Sin embargo, antes de que Barbie pudiera responder, un zanate de buen tamaño que descendía en picado a unos quince metros de altura no chocó con nada, al menos nada que ellos pudieran ver, pero cayó no muy lejos de la gaviota.
– ¿Has visto eso? -dijo Sea Dogs.
Barbie asintió y después señaló hacia la parcela de paja ardiendo que había a su izquierda. Tanto esa como las dos o tres parcelas que quedaban a la derecha de la carretera despedían densas columnas de humo negro que se unían al que ascendía desde los fragmentos del Seneca desmembrado, pero el fuego no llegaba muy lejos; el día anterior había llovido mucho y la paja todavía estaba húmeda. Una suerte, ya que de lo contrario las llamas se habrían propagado velozmente por la maleza en ambas direcciones.
– ¿Has visto esto? -preguntó Barbie a Sea Dogs.
– Joder, si no lo veo… -dijo Sea Dogs después de recorrer la escena con la mirada.
El fuego había consumido una parcela de tierra de más de cinco metros cuadrados y había avanzado hasta casi alcanzar el punto donde Barbie y él se encontraban uno frente al otro. Allí se dispersaba -al oeste, hacia el borde de la carretera; al este, hacia la hectárea y media de pasto de un pequeño granjero de ganado lechero-, pero no de forma irregular, no como suelen propagarse los incendios por la maleza, con llamas que se adelantan un poco más en un punto y otras que se quedan algo retrasadas en otros lugares, sino que seguía una línea que parecía trazada con regla.
Otra gaviota llegó volando hacia ellos, esta vez en dirección a Motton en lugar de hacia Mills.
– Cuidado -advirtió Sea Dogs-. Ojo con el pájaro.

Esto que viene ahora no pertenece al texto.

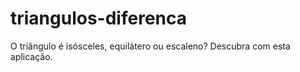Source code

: # triangulos-diferenca
O triângulo é isósceles, equilátero ou escaleno? Descubra com esta aplicação. 
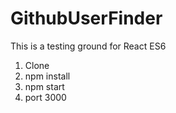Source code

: # GithubUserFinder
This is a testing ground for React ES6

1. Clone
2. npm install
3. npm start
4. port 3000
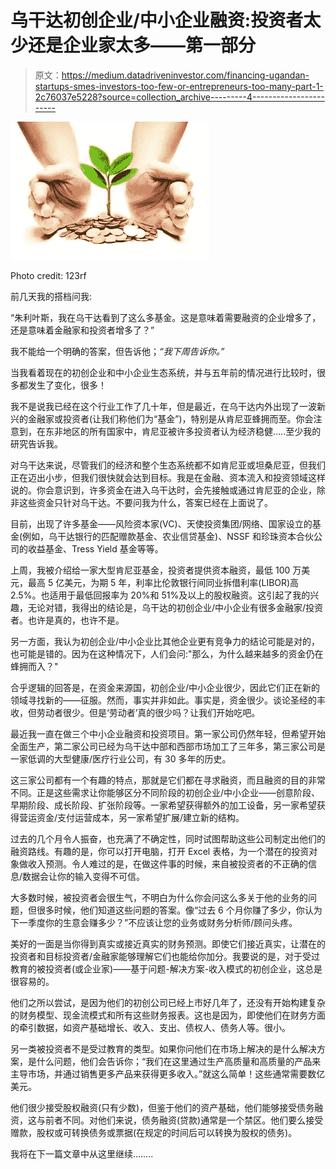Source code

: # 乌干达初创企业/中小企业融资:投资者太少还是企业家太多——第一部分

> 原文：<https://medium.datadriveninvestor.com/financing-ugandan-startups-smes-investors-too-few-or-entrepreneurs-too-many-part-1-2c76037e5228?source=collection_archive---------4----------------------->

![](img/661d64d3352db68f85e546d9d958af89.png)

Photo credit: 123rf

前几天我的搭档问我:

“朱利叶斯，我在乌干达看到了这么多基金。这是意味着需要融资的企业增多了，还是意味着金融家和投资者增多了？”

我不能给一个明确的答案，但告诉他；*“我下周告诉你。”*

当我看着现在的初创企业和中小企业生态系统，并与五年前的情况进行比较时，很多都发生了变化，很多！

我不是说我已经在这个行业工作了几十年，但是最近，在乌干达内外出现了一波新兴的金融家或投资者(让我们称他们为“基金”)，特别是从肯尼亚蜂拥而至。你会注意到，在东非地区的所有国家中，肯尼亚被许多投资者认为经济稳健…..至少我的研究告诉我。

对乌干达来说，尽管我们的经济和整个生态系统都不如肯尼亚或坦桑尼亚，但我们正在迈出小步，但我们很快就会达到目标。我是在金融、资本流入和投资领域这样说的。你会意识到，许多资金在进入乌干达时，会先接触或通过肯尼亚的企业，除非这些资金只针对乌干达。不要问我为什么，答案已经在上面说了。

目前，出现了许多基金——风险资本家(VC)、天使投资集团/网络、国家设立的基金(例如，乌干达银行的匹配赠款基金、农业信贷基金)、NSSF 和珍珠资本合伙公司的收益基金、Tress Yield 基金等等。

上周，我被介绍给一家大型肯尼亚基金，投资者提供资本融资，最低 100 万美元，最高 5 亿美元，为期 5 年，利率比伦敦银行间同业拆借利率(LIBOR)高 2.5%。也适用于最低回报率为 20%和 51%及以上的股权融资。这引起了我的兴趣，无论对错，我得出的结论是，乌干达的初创企业/中小企业有很多金融家/投资者。也许是真的，也许不是。

另一方面，我认为初创企业/中小企业比其他企业更有竞争力的结论可能是对的，也可能是错的。因为在这种情况下，人们会问:"那么，为什么越来越多的资金仍在蜂拥而入？"

合乎逻辑的回答是，在资金来源国，初创企业/中小企业很少，因此它们正在新的领域寻找新的——征服。然而，事实并非如此。事实是，资金很少。谈论圣经的丰收，但劳动者很少。但是‘劳动者’真的很少吗？让我们开始吃吧。

最近我一直在做三个中小企业融资和投资项目。第一家公司仍然年轻，但希望开始全面生产，第二家公司已经为乌干达中部和西部市场加工了三年多，第三家公司是一家低调的大型健康/医疗行业公司，有 30 多年的历史。

这三家公司都有一个有趣的特点，那就是它们都在寻求融资，而且融资的目的非常不同。正是这些需求让你能够区分不同阶段的初创企业/中小企业——创意阶段、早期阶段、成长阶段、扩张阶段等。一家希望获得额外的加工设备，另一家希望获得营运资金/支付运营成本，另一家希望扩展/建立新的结构。

过去的几个月令人振奋，也充满了不确定性，同时试图帮助这些公司制定出他们的融资路线。有趣的是，你可以打开电脑，打开 Excel 表格，为一个潜在的投资对象做收入预测。令人难过的是，在做这件事的时候，来自被投资者的不正确的信息/数据会让你的输入变得不可信。

大多数时候，被投资者会很生气，不明白为什么你会问这么多关于他的业务的问题，但很多时候，他们知道这些问题的答案。像“过去 6 个月你赚了多少，你认为下一季度你的生意会赚多少？”不应该让您的业务或财务分析师/顾问头疼。

美好的一面是当你得到真实或接近真实的财务预测。即使它们接近真实，让潜在的投资者和目标投资者/金融家能够理解它们也能给你加分。我要说的是，对于受过教育的被投资者(或企业家)——基于问题-解决方案-收入模式的初创企业，这总是很容易的。

他们之所以尝试，是因为他们的初创公司已经上市好几年了，还没有开始构建复杂的财务模型、现金流模式和所有这些财务报表。这也是因为，即使他们在财务方面的牵引数据，如资产基础增长、收入、支出、债权人、债务人等。很小。

另一类被投资者不是受过教育的类型。如果你问他们在市场上解决的是什么解决方案，是什么问题，他们会告诉你；“我们在这里通过生产高质量和高质量的产品来主导市场，并通过销售更多产品来获得更多收入。”就这么简单！这些通常需要数亿美元。

他们很少接受股权融资(只有少数)，但鉴于他们的资产基础，他们能够接受债务融资，这与前者不同。对他们来说，债务融资(贷款)通常是一个禁区。他们要么接受赠款，股权或可转换债务或票据(在规定的时间后可以转换为股权的债务)。

我将在下一篇文章中从这里继续……..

– A lo mejor no le pasa nada -dijo Barbie, mirando arriba y protegiéndose los ojos del sol-. A lo mejor lo que sea que los detiene solo lo hace si vienen del sur.
– A juzgar por esa avioneta que se ha estrellado, lo dudo -dijo Sea Dogs. Hablaba con la voz reflexiva propia de un hombre completamente perplejo.

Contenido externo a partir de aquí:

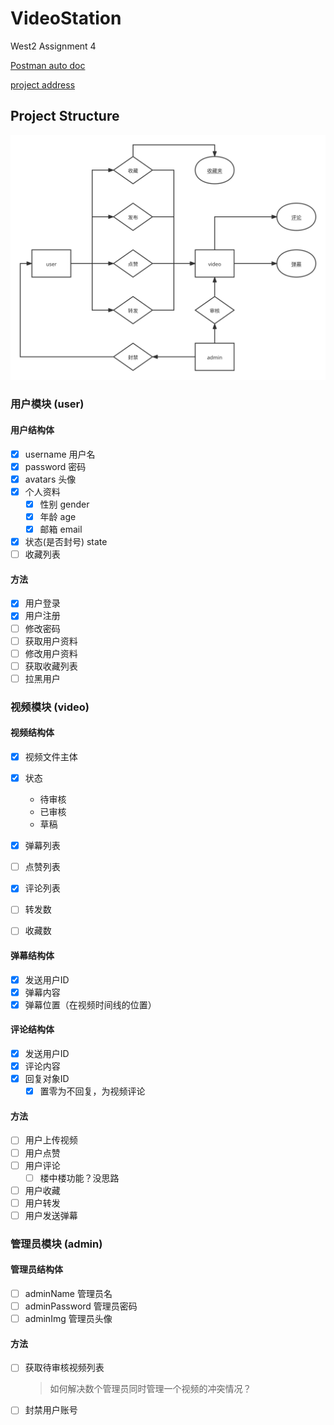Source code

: # VideoStation

West2 Assignment 4

[Postman auto doc](https://documenter.getpostman.com/view/16949749/UVsHS7Cv#intro)

[project address](https://github.com/Anxiu0101/VideoStation)

## Project Structure

![VideoStation](README.assets/VideoStation.svg)

### 用户模块 (user)

#### 用户结构体



- [x] username 用户名
- [x] password 密码
- [x] avatars 头像
- [x] 个人资料
    - [x] 性别 gender
    - [x] 年龄 age
    - [x] 邮箱 email
- [x] 状态(是否封号) state
- [ ] 收藏列表

#### 方法

- [x] 用户登录
- [x] 用户注册
- [ ] 修改密码
- [ ] 获取用户资料
- [ ] 修改用户资料
- [ ] 获取收藏列表
- [ ] 拉黑用户

### 视频模块 (video)

#### 视频结构体

- [x] 视频文件主体

- [x] 状态
    - 待审核
    - 已审核
    - 草稿
- [x] 弹幕列表
- [ ] 点赞列表
- [x] 评论列表
- [ ] 转发数
- [ ] 收藏数

#### 弹幕结构体

- [x] 发送用户ID
- [x] 弹幕内容
- [x] 弹幕位置（在视频时间线的位置）

#### 评论结构体

- [x] 发送用户ID
- [x] 评论内容
- [x] 回复对象ID
    - [x] 置零为不回复，为视频评论

#### 方法

- [ ] 用户上传视频
- [ ] 用户点赞
- [ ] 用户评论
    - [ ] 楼中楼功能？没思路
- [ ] 用户收藏
- [ ] 用户转发
- [ ] 用户发送弹幕

### 管理员模块 (admin)

#### 管理员结构体

- [ ] adminName 管理员名
- [ ] adminPassword 管理员密码
- [ ] adminImg 管理员头像

#### 方法

- [ ] 获取待审核视频列表

  > 如何解决数个管理员同时管理一个视频的冲突情况？

- [ ] 封禁用户账号

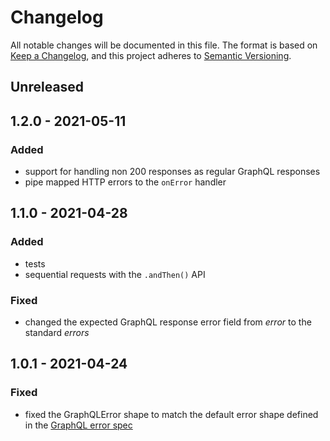 # Changelog

All notable changes will be documented in this file. The format is based on [Keep a Changelog](https://keepachangelog.com/en/1.0.0/), and this project adheres to [Semantic Versioning](https://semver.org/spec/v2.0.0.html).

## Unreleased

## 1.2.0 - 2021-05-11

### Added

- support for handling non 200 responses as regular GraphQL responses
- pipe mapped HTTP errors to the `onError` handler

## 1.1.0 - 2021-04-28

### Added

- tests
- sequential requests with the `.andThen()` API

### Fixed

- changed the expected GraphQL response error field from _error_ to the standard _errors_

## 1.0.1 - 2021-04-24

### Fixed

- fixed the GraphQLError shape to match the default error shape defined in the [GraphQL error spec](http://spec.graphql.org/draft/#sec-Errors)
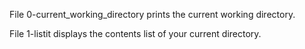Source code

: File 0-current_working_directory prints the current working directory.

File 1-listit displays the contents list of your current directory.
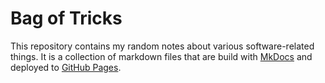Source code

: # Bag of Tricks

This repository contains my random notes about various software-related things. It is a collection of markdown files that are build with [MkDocs](https://www.mkdocs.org/) and deployed to [GitHub Pages](https://toasty-toast.github.io/bag-of-tricks/).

La gaviota chocó contra la barrera y cayó justo encima del trozo más grande de la avioneta en llamas.
– Los para en ambas direcciones -dijo Sea Dogs. Hablaba con la voz de un hombre que ha visto confirmarse algo en lo que creía pero que no podía demostrar-. Es algo así como un campo de fuerza, como en una película de
– ¿Eh?
– Oh, mierda -dijo Barbie. Miraba por encima del hombro de Sea Dogs.
– ¿Eh? -Sea Dogs miró por encima de su hombro-. ¡Joder!
Se acercaba un camión maderero. Grande, con una carga de troncos enormes que sobrepasaba de largo el límite de peso permitido. También iba a mucha más velocidad de la permitida. Barbie intentó calcular la capacidad de freno de semejante mastodonte pero no fue capaz de imaginarlo.
Sea Dogs echó a correr hacia su Toyota; lo había dejado sobre la línea blanca discontinua de la carretera. El tío que iba al volante del camión maderero -quizá iba hasta arriba de pastillas, quizá se había metido cristal, quizá simplemente era joven, con mucha prisa y sensación de inmortalidad- lo vio y se abalanzó sobre el claxon. No pensaba frenar.
– ¡No me jodas! -gritó Sea Dogs mientras se lanzaba al volante.
Puso el motor en marcha y sacó el Toyota de la carretera marcha atrás y con la puerta del conductor abierta y dando bandazos. El pequeño todoterreno quedó encajado en la cuneta con el morro cuadrado apuntando hacia el cielo. Sea Dogs salió un instante después. Tropezó, cayó sobre una rodilla y luego echó a correr hacia el campo.
Barbie, pensando en la avioneta y en los pájaros -pensando en ese extraño borrón negro que podría haber sido el punto donde había impactado la avioneta-, corrió también hacia los pastos, esprintando a través de aquellas llamas bajas y poco entusiastas, levantando ráfagas de ceniza negra. Vio una zapatilla de hombre -era demasiado grande para ser de mujer- con el pie del hombre aún dentro.
– ¡FRENA DE UNA VEZ, IMBÉCIL! -gritó Sea Dogs al camión maderero con voz débil y aterrorizada, aunque ya era demasiado tarde para esa clase de instrucciones.